Collected data:
..........
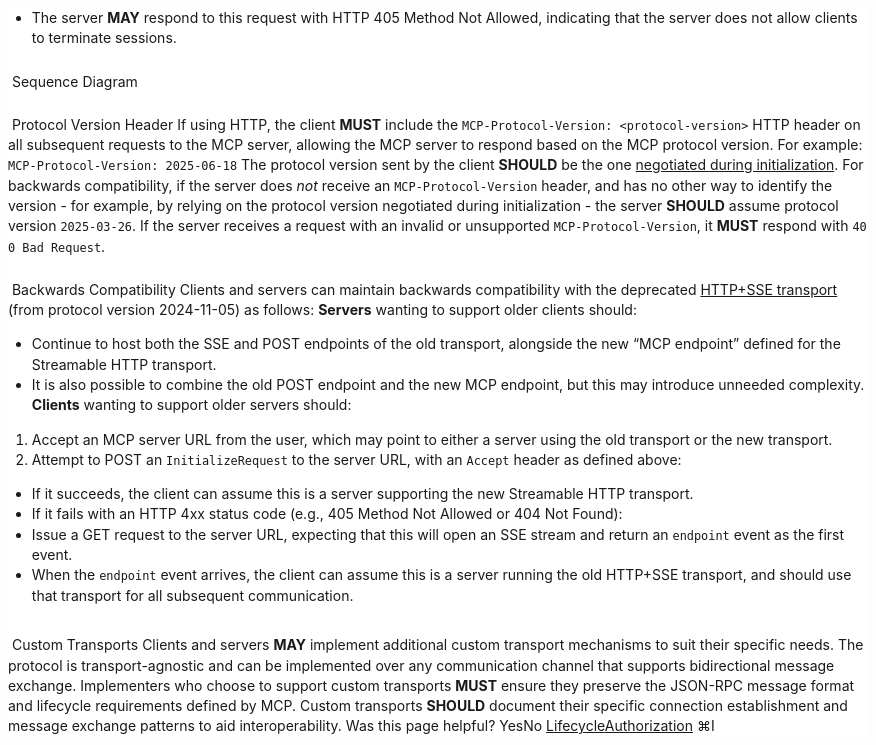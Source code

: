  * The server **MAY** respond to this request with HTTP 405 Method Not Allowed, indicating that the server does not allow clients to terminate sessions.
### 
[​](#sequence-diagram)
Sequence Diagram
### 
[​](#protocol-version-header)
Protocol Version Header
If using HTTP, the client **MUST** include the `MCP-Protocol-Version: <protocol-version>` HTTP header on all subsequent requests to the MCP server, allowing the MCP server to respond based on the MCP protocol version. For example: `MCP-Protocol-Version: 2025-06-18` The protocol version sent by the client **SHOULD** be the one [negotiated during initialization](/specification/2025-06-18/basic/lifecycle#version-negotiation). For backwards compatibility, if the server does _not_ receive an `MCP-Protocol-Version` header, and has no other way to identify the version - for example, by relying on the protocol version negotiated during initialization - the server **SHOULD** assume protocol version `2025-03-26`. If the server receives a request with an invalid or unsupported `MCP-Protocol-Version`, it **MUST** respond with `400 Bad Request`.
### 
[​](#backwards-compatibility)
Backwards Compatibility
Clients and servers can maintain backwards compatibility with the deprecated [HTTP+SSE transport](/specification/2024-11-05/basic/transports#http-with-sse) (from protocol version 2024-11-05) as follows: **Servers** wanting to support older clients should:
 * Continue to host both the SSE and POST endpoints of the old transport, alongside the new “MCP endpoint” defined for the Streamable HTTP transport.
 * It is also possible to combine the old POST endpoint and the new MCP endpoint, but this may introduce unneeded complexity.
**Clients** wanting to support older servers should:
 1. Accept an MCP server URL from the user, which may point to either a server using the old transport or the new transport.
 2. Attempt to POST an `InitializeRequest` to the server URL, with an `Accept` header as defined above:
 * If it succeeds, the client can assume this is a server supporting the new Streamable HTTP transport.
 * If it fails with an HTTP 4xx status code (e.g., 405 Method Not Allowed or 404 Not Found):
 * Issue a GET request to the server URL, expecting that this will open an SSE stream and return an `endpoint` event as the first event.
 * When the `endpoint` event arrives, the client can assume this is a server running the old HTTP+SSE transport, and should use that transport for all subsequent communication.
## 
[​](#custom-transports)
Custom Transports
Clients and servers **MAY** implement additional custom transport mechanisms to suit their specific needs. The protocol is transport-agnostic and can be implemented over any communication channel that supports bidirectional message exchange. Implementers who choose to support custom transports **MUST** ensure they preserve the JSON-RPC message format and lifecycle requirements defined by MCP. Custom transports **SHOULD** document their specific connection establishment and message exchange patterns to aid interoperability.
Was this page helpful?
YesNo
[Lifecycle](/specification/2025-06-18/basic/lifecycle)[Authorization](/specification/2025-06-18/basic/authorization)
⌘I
..........
What is required:
Repeat the entries above exactly as written, but not their pictures.

Solution for this task:
Source code

:  * The server **MAY** respond to this request with HTTP 405 Method Not Allowed, indicating that the server does not allow clients to terminate sessions.
### 
[​](#sequence-diagram)
Sequence Diagram
### 
[​](#protocol-version-header)
Protocol Version Header
If using HTTP, the client **MUST** include the `MCP-Protocol-Version: <protocol-version>` HTTP header on all subsequent requests to the MCP server, allowing the MCP server to respond based on the MCP protocol version. For example: `MCP-Protocol-Version: 2025-06-18` The protocol version sent by the client **SHOULD** be the one [negotiated during initialization](/specification/2025-06-18/basic/lifecycle#version-negotiation). For backwards compatibility, if the server does _not_ receive an `MCP-Protocol-Version` header, and has no other way to identify the version - for example, by relying on the protocol version negotiated during initialization - the server **SHOULD** assume protocol version `2025-03-26`. If the server receives a request with an invalid or unsupported `MCP-Protocol-Version`, it **MUST** respond with `400 Bad Request`.
### 
[​](#backwards-compatibility)
Backwards Compatibility
Clients and servers can maintain backwards compatibility with the deprecated [HTTP+SSE transport](/specification/2024-11-05/basic/transports#http-with-sse) (from protocol version 2024-11-05) as follows: **Servers** wanting to support older clients should:
 * Continue to host both the SSE and POST endpoints of the old transport, alongside the new “MCP endpoint” defined for the Streamable HTTP transport.
 * It is also possible to combine the old POST endpoint and the new MCP endpoint, but this may introduce unneeded complexity.
**Clients** wanting to support older servers should:
 1. Accept an MCP server URL from the user, which may point to either a server using the old transport or the new transport.
 2. Attempt to POST an `InitializeRequest` to the server URL, with an `Accept` header as defined above:
 * If it succeeds, the client can assume this is a server supporting the new Streamable HTTP transport.
 * If it fails with an HTTP 4xx status code (e.g., 405 Method Not Allowed or 404 Not Found):
 * Issue a GET request to the server URL, expecting that this will open an SSE stream and return an `endpoint` event as the first event.
 * When the `endpoint` event arrives, the client can assume this is a server running the old HTTP+SSE transport, and should use that transport for all subsequent communication.
## 
[​](#custom-transports)
Custom Transports
Clients and servers **MAY** implement additional custom transport mechanisms to suit their specific needs. The protocol is transport-agnostic and can be implemented over any communication channel that supports bidirectional message exchange. Implementers who choose to support custom transports **MUST** ensure they preserve the JSON-RPC message format and lifecycle requirements defined by MCP. Custom transports **SHOULD** document their specific connection establishment and message exchange patterns to aid interoperability.
Was this page helpful?
YesNo
[Lifecycle](/specification/2025-06-18/basic/lifecycle)[Authorization](/specification/2025-06-18/basic/authorization)
⌘I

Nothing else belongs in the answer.